For Democrats, health care has long been a merciless minefield. Hillary Clinton's disastrous effort to transform the system in her husband's first term nearly cost him the presidency. After that, politicians pretty much stopped talking about the subject except to offer marginal and politically unassailable fixes, like covering more children or requiring insurance companies to accept people with pre-existing health conditions.
Not anymore. Every Democrat in the 2008 presidential field has promised to provide health coverage to all the estimated 47 million Americans who lack it and to curb costs that have sent premiums soaring four times as fast as wages. On March 24, seven candidates showed up for a health-care forum that I moderated in Las Vegas, sponsored by the University of Nevada, Las Vegas, the Service Employees International Union, and the Center for American Progress Action Fund. (Though all the Republican contenders were invited, none accepted. Senator Joe Biden was the only Democrat to decline.)

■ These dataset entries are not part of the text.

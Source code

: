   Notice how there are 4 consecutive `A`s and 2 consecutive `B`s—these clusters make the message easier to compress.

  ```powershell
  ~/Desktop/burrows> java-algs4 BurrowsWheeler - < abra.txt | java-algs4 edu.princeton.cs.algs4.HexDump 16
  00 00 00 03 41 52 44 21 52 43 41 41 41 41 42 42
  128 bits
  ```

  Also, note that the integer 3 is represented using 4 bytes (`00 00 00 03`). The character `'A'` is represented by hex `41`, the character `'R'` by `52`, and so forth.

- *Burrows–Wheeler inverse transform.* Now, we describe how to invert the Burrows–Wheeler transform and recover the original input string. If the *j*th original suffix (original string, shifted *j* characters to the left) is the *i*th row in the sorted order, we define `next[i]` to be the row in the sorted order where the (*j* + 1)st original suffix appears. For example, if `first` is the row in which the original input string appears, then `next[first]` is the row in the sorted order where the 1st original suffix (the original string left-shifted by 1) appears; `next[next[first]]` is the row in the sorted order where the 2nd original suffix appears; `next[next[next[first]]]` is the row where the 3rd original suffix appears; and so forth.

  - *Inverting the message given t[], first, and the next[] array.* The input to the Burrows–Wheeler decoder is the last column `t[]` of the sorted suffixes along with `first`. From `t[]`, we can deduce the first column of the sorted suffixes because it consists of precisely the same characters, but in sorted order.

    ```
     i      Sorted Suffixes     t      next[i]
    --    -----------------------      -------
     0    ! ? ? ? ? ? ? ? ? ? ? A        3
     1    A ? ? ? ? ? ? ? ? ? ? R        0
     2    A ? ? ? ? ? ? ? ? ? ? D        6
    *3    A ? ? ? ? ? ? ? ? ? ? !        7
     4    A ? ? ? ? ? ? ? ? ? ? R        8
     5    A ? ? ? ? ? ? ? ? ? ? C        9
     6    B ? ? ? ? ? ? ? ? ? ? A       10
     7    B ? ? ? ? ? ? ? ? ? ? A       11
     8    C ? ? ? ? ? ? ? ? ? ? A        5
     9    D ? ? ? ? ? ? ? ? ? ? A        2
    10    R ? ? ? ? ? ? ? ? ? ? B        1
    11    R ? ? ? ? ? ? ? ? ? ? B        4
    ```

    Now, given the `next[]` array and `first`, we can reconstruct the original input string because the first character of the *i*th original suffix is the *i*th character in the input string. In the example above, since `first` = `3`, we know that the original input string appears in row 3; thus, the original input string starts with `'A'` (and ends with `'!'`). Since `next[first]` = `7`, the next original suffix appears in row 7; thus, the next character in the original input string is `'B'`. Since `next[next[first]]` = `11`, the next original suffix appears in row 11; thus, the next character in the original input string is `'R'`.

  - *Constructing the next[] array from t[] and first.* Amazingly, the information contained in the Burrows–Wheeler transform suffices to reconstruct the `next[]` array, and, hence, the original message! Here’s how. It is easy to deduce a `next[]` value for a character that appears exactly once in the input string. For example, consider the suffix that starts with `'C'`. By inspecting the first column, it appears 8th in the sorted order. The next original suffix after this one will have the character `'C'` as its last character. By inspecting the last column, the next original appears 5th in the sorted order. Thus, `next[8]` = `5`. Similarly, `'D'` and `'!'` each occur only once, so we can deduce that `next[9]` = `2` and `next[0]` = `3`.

There was no disagreement over the need to fix health care, only over how fast it could be done. New Mexico Governor Bill Richardson said he could accomplish it in his first year in the White House; New York Senator Clinton said it might take until the end of her second term; everyone else was somewhere in between. There was some dispute over whether reforming the nation's health-care system would require new taxes. Former North Carolina Senator John Edwards said it would; Richardson said it wouldn't; others were equivocal.
Why the political climate change on what had been an untouchable subject for more than a decade? For one thing, the problems of high cost and inadequate coverage have gotten a lot worse since Clinton's plan crashed and burned. As employer-provided insurance has become skimpier and skimpier, the problem has turned nearly every American into an "expert" on health care with ideas on how to fix it. For another, the corporations that were Clinton's chief adversaries in 1994 are now among the loudest voices clamoring for something to be done about health-care costs. In the meantime, some states--among them, Massachusetts, California, Maine and Vermont--are moving ahead to guarantee all their citizens coverage.
But while health care for all is now a popular slogan, Edwards is the only candidate offering a plan that would actually get to universal coverage. His proposal is much like a model that is being tried or considered in several states and that includes a combination of features. For example, it requires employers who don't insure their workers to pay into a fund for the uninsured, and individuals who don't get coverage from their employers to buy it, and provides subsidies for those who can't afford the premiums.
Illinois Senator Barack Obama disappointed many who attended the forum. Obama says he is thinking big when it comes to health-care reform, but he was noticeably uncomfortable when pressed for details. Morgan Miller, a young woman in the audience, told Obama that she had searched his campaign website for specifics and hadn't found them. "What really are your top issues when you want to talk about health care?" she asked him. "Are you going to address the pharmaceutical companies? Are you going to address the insurance companies?" Obama, pleading that his campaign was only eight weeks old, promised to answer those questions in a few months.
Clinton doesn't have a plan yet either. But she says her proposal, when it comes, will contain the most controversial element of her failed earlier effort--an employer mandate requiring all businesses to provide health insurance for their workers. "No more free riders," she declared. "No more companies that don't insure everybody and shift their costs onto other companies that do and onto the taxpayer." Clinton warned that her plan will spark a "big political battle" because it will mean "taking money away from people who make out really well right now." And who might those people be? "Well," she answered, "let's start with the insurance companies." Let the battle begin--again.